Stored data entries
BEGIN
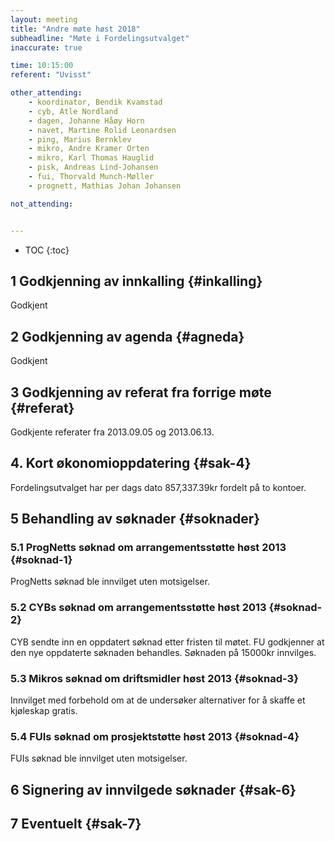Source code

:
 ```yaml
---
layout: meeting
title: "Andre møte høst 2018"
subheadline: "Møte i Fordelingsutvalget"
inaccurate: true

time: 10:15:00
referent: "Uvisst"

other_attending:
    - koordinator, Bendik Kvamstad
    - cyb, Atle Nordland
    - dagen, Johanne Håøy Horn
    - navet, Martine Rolid Leonardsen
    - ping, Marius Bernklev
    - mikro, Andre Kramer Orten
    - mikro, Karl Thomas Hauglid
    - pisk, Andreas Lind-Johansen
    - fui, Thorvald Munch-Møller
    - prognett, Mathias Johan Johansen

not_attending:


---
```

* TOC
{:toc}


## 1 Godkjenning av innkalling  {#inkalling}
Godkjent

## 2 Godkjenning av agenda {#agneda}
Godkjent

## 3 Godkjenning av referat fra forrige møte {#referat}
Godkjente referater fra 2013.09.05 og 2013.06.13.

## 4. Kort økonomioppdatering {#sak-4}
Fordelingsutvalget har per dags dato 857,337.39kr fordelt på to kontoer.

## 5 Behandling av søknader {#soknader}
### 5.1 ProgNetts søknad om arrangementsstøtte høst 2013 {#soknad-1}
ProgNetts søknad ble innvilget uten motsigelser.

### 5.2 CYBs søknad om arrangementsstøtte høst 2013 {#soknad-2}
CYB sendte inn en oppdatert søknad etter fristen til møtet. FU godkjenner at den nye oppdaterte søknaden behandles. Søknaden på 15000kr innvilges.

### 5.3 Mikros søknad om driftsmidler høst 2013 {#soknad-3}
Innvilget med forbehold om at de undersøker alternativer for å skaffe et kjøleskap gratis.

### 5.4 FUIs søknad om prosjektstøtte høst 2013 {#soknad-4}
FUIs søknad ble innvilget uten motsigelser.

## 6 Signering av innvilgede søknader {#sak-6}

## 7 Eventuelt {#sak-7}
END
Write out the data word for word. Any picture is to be skipped.

▶ **ANSWER TO THIS TASK**:
Source code

:
 ```yaml
---
layout: meeting
title: "Andre møte høst 2018"
subheadline: "Møte i Fordelingsutvalget"
inaccurate: true

time: 10:15:00
referent: "Uvisst"

other_attending:
    - koordinator, Bendik Kvamstad
    - cyb, Atle Nordland
    - dagen, Johanne Håøy Horn
    - navet, Martine Rolid Leonardsen
    - ping, Marius Bernklev
    - mikro, Andre Kramer Orten
    - mikro, Karl Thomas Hauglid
    - pisk, Andreas Lind-Johansen
    - fui, Thorvald Munch-Møller
    - prognett, Mathias Johan Johansen

not_attending:


---
```

* TOC
{:toc}


## 1 Godkjenning av innkalling  {#inkalling}
Godkjent

## 2 Godkjenning av agenda {#agneda}
Godkjent

## 3 Godkjenning av referat fra forrige møte {#referat}
Godkjente referater fra 2013.09.05 og 2013.06.13.

## 4. Kort økonomioppdatering {#sak-4}
Fordelingsutvalget har per dags dato 857,337.39kr fordelt på to kontoer.

## 5 Behandling av søknader {#soknader}
### 5.1 ProgNetts søknad om arrangementsstøtte høst 2013 {#soknad-1}
ProgNetts søknad ble innvilget uten motsigelser.

### 5.2 CYBs søknad om arrangementsstøtte høst 2013 {#soknad-2}
CYB sendte inn en oppdatert søknad etter fristen til møtet. FU godkjenner at den nye oppdaterte søknaden behandles. Søknaden på 15000kr innvilges.

### 5.3 Mikros søknad om driftsmidler høst 2013 {#soknad-3}
Innvilget med forbehold om at de undersøker alternativer for å skaffe et kjøleskap gratis.

### 5.4 FUIs søknad om prosjektstøtte høst 2013 {#soknad-4}
FUIs søknad ble innvilget uten motsigelser.

## 6 Signering av innvilgede søknader {#sak-6}

## 7 Eventuelt {#sak-7}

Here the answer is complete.